Major financial and technological enterprises from China and the U.S. are leading the global drive to develop blockchain applications, according to a new report that ranks entities by patents filed.
The research, released Friday by iPR Daily, a media outlet specializing in intellectual property, shows that Chinese internet giant Alibaba tops the list with a total of 90 patent applications focused on blockchain-related technologies.
In second place is IBM, which falls just one short of that total with 89 filings, while Mastercard occupies third place with 80 filings. Bank of America made it to fourth place, with 53 blockchain patent applications.
For its ranking, iPR Daily said it consolidated information from patent databases as of Aug. 10 from China, the U.S., Europe, Japan and South Korea, as well as the International Patent System from the World Intellectual Property Organization.
Notably, the People's Bank of China (PBoC), fifth on the list, marks one of the few central banks in the world to have moved into the blockchain industry with a total of 44 patent applications focused on its planned central bank digital currency.
As CoinDesk reported in June, the PBoC's Digital Currency Lab, spearheaded by Yao Qian, filed over 40 patent applications within 12 months of its launch. Each patent constitutes part of a major effort by the central bank to create a digital currency combining core features of cryptocurrency and the country's existing monetary system.

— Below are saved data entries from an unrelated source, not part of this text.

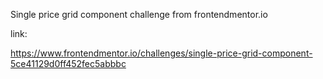 Single price grid component challenge from frontendmentor.io

link:

https://www.frontendmentor.io/challenges/single-price-grid-component-5ce41129d0ff452fec5abbbc
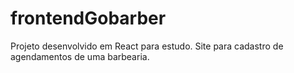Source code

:# frontendGobarber
Projeto desenvolvido em React para estudo. Site para cadastro de agendamentos de uma barbearia.

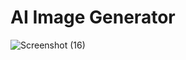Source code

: # AI Image Generator
![Screenshot (16)](https://github.com/Anssh19/AI-Img-Generator/assets/170610268/639da1dd-2557-44d8-af68-47174b74161f)


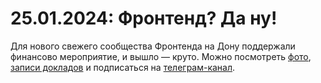 # 25.01.2024: Фронтенд? Да ну!

Для нового свежего сообщества Фронтенда на Дону поддержали финансово мероприятие, и вышло — круто. Можно посмотреть [фото](https://disk.yandex.ru/d/6K-48KYoYy6L5A), [записи докладов](https://www.youtube.com/channel/UCMbKi8WLV3gKLgJ0f4JyaOw) и подписаться на [телеграм-канал](https://t.me/frontend_on_don).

Other notable companies on the iPR Daily list that have filed at least 20 blockchain-related patent applications include Tencent, Accenture, Ping An Insurance, Bitmain, Intel, Visa, Sony, Google and China's State Grid Corporation.
The report arrives at a time when technologies developed by some of the featured firms are starting to be moved into real-world production.
For instance, Alibaba recently launched a payments corridor based on a distributed network will settle financial transactions for residents living in Hong Kong and the Philippines.
Tencent also piloted an application via its WeChat messaging service that used blockchain to speed up the process of reimbursing corporate employees' expenses.